══ RECORDS SUPPLIED

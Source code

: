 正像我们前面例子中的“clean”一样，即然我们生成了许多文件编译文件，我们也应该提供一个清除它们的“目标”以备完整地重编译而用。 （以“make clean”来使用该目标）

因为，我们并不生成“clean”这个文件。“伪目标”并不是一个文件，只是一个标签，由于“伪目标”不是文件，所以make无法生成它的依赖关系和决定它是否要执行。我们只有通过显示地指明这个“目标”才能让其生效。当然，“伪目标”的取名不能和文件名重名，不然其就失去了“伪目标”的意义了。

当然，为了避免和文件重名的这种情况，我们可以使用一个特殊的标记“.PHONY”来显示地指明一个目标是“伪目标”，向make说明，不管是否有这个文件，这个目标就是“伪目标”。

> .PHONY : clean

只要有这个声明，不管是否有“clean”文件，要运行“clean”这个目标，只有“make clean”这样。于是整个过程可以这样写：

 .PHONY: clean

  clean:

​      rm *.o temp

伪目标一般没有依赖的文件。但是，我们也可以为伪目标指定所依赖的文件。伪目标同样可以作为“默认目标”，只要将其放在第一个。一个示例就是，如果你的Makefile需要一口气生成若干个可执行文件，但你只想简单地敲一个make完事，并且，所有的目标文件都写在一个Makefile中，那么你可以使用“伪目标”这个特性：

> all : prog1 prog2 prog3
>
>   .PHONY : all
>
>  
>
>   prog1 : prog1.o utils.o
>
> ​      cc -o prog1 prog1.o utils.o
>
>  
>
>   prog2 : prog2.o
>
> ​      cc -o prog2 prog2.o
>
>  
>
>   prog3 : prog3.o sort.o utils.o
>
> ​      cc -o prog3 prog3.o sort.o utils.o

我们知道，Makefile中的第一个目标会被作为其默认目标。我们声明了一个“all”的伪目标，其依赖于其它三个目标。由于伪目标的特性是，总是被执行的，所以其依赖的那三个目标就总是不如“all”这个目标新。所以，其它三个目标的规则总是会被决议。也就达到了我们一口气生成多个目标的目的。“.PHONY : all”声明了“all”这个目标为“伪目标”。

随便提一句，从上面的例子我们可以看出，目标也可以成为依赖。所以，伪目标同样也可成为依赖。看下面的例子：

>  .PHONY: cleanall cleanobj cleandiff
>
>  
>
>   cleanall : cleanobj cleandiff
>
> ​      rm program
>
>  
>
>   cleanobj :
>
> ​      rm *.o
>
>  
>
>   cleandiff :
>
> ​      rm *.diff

════

▸ **EXERCISE**: For this exercise, the records above must be returned exactly.

▸ **TASK RESULT**:
Source code

: 正像我们前面例子中的“clean”一样，即然我们生成了许多文件编译文件，我们也应该提供一个清除它们的“目标”以备完整地重编译而用。 （以“make clean”来使用该目标）

因为，我们并不生成“clean”这个文件。“伪目标”并不是一个文件，只是一个标签，由于“伪目标”不是文件，所以make无法生成它的依赖关系和决定它是否要执行。我们只有通过显示地指明这个“目标”才能让其生效。当然，“伪目标”的取名不能和文件名重名，不然其就失去了“伪目标”的意义了。

当然，为了避免和文件重名的这种情况，我们可以使用一个特殊的标记“.PHONY”来显示地指明一个目标是“伪目标”，向make说明，不管是否有这个文件，这个目标就是“伪目标”。

> .PHONY : clean

只要有这个声明，不管是否有“clean”文件，要运行“clean”这个目标，只有“make clean”这样。于是整个过程可以这样写：

 .PHONY: clean

  clean:

​      rm *.o temp

伪目标一般没有依赖的文件。但是，我们也可以为伪目标指定所依赖的文件。伪目标同样可以作为“默认目标”，只要将其放在第一个。一个示例就是，如果你的Makefile需要一口气生成若干个可执行文件，但你只想简单地敲一个make完事，并且，所有的目标文件都写在一个Makefile中，那么你可以使用“伪目标”这个特性：

> all : prog1 prog2 prog3
>
>   .PHONY : all
>
>  
>
>   prog1 : prog1.o utils.o
>
> ​      cc -o prog1 prog1.o utils.o
>
>  
>
>   prog2 : prog2.o
>
> ​      cc -o prog2 prog2.o
>
>  
>
>   prog3 : prog3.o sort.o utils.o
>
> ​      cc -o prog3 prog3.o sort.o utils.o

我们知道，Makefile中的第一个目标会被作为其默认目标。我们声明了一个“all”的伪目标，其依赖于其它三个目标。由于伪目标的特性是，总是被执行的，所以其依赖的那三个目标就总是不如“all”这个目标新。所以，其它三个目标的规则总是会被决议。也就达到了我们一口气生成多个目标的目的。“.PHONY : all”声明了“all”这个目标为“伪目标”。

随便提一句，从上面的例子我们可以看出，目标也可以成为依赖。所以，伪目标同样也可成为依赖。看下面的例子：

>  .PHONY: cleanall cleanobj cleandiff
>
>  
>
>   cleanall : cleanobj cleandiff
>
> ​      rm program
>
>  
>
>   cleanobj :
>
> ​      rm *.o
>
>  
>
>   cleandiff :
>
> ​      rm *.diff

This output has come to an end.